Ld. Counsel appearing for the OPs in course of argument relied on the evidence of one Dr. Prema Guha and submitted that the wild allegations of the complainants against the OPs regarding misbehavior, fraud etc. were outside the scope of the Consumer Court. He also submitted that the employees of the OP/Hospital could not be held responsible for the death of the patient as the OPs did not have their Blood Bank and such fact was informed to the patient party when the blood transfusion was first advised and despite the fact that the complaint party being aware of the non-availability of the blood at the OP/Hospital insisted the authority of the OP to get the patient admitted for his treatment.
Now the point for consideration before us is - whether the allegations of medical negligence in the instant case have been proved by the complainants.

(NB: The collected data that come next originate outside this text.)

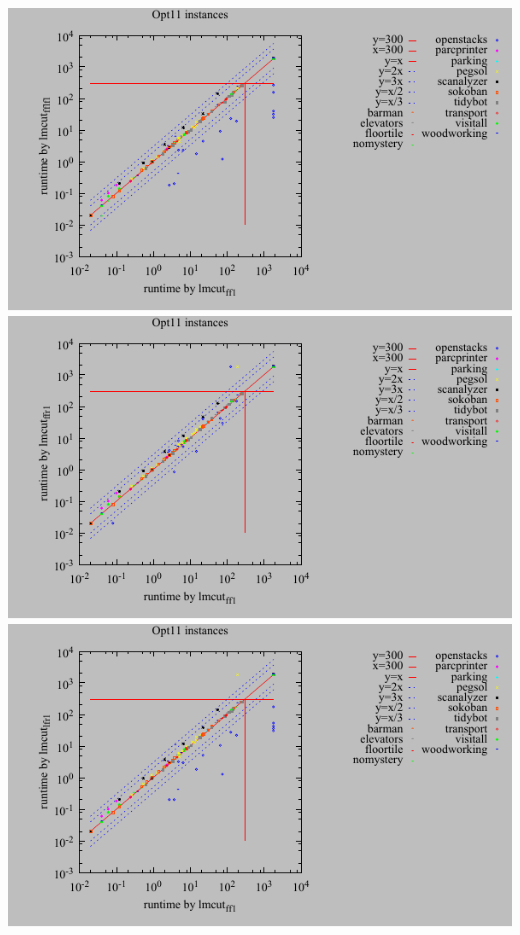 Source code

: \includegraphics{tables/opt11-time-lmcut_ff-lmcut_fflf.pdf}
\linebreak
\includegraphics{tables/opt11-time-lmcut_ff-lmcut_ffr.pdf}
\linebreak
\includegraphics{tables/opt11-time-lmcut_ff-lmcut_lfr.pdf}
\linebreak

In this context, Ld. Counsel for the OPs submitted with reference to a decision of the Hon’ble National Commission in Sikha Nayak Vs. Dr. Manabesh Pramanick, reported in 2006 CTJ 662 (CP) (NCDRC) and pointed out that “a case of medical negligence has to be proved by medical expert evidence and it cannot be based on mere statements of the patient”. In the instant case the complainants brought some allegations against the Hospital and the medical employees blaming them for the cause of death of the patient and raised their fingers for the alleged medical negligence. We found some prescriptions in the record and the Death Certificate of the victim where it was categorically noted that the patient met a natural death. Unless and until the allegations brought against the Hospital Authority is substantiated by any Medical Expert’s opinion, we are unable to accept the allegations brought against the Hospital Authority as sacrosanct and can impose any penalty upon them. Hon’ble National Commission also held in Dr. Harkanwaljit Singh Saini Vs. Gurbax Singh and Another, reported in I (2003) CPJ 153 (NC) that “in absence of expert opinion, the Commission cannot constitute itself to expert body and contradict statement of doctors” and in the present case it is stated that the patient met his natural death. Hon’ble Supreme Court in Martin F.D’Souza Vs. Mohd. Ishfaq, reported in 2009 CTJ 352 (SC), held that “the Consumer Forums and the courts are not experts in medical science and must not substitute their own views over those of the specialists”. Since the complainants did not produce any expert’s opinion before us for proving their allegations of medical negligence causing the death of their patient, we are unable to accept the allegations against the hospital or its doctors, as the case may be. No doubt the complainants made out a case alleging ‘medical negligence’ and ‘deficiency in service’ against the OP/Hospital but such allegation was not substantiated by any medical expert’s opinion, as pointed out earlier, the reason best known to them. In the back ground, we find reasons to believe that the complainants conducted their case half heartedly and in the absence of any medical expert’s definite opinion regarding medical negligence we are unable to hold that the complainants deserve any relief in the instant case. Accordingly, we dismiss the Complaint Case. We do not pass any order as to costs.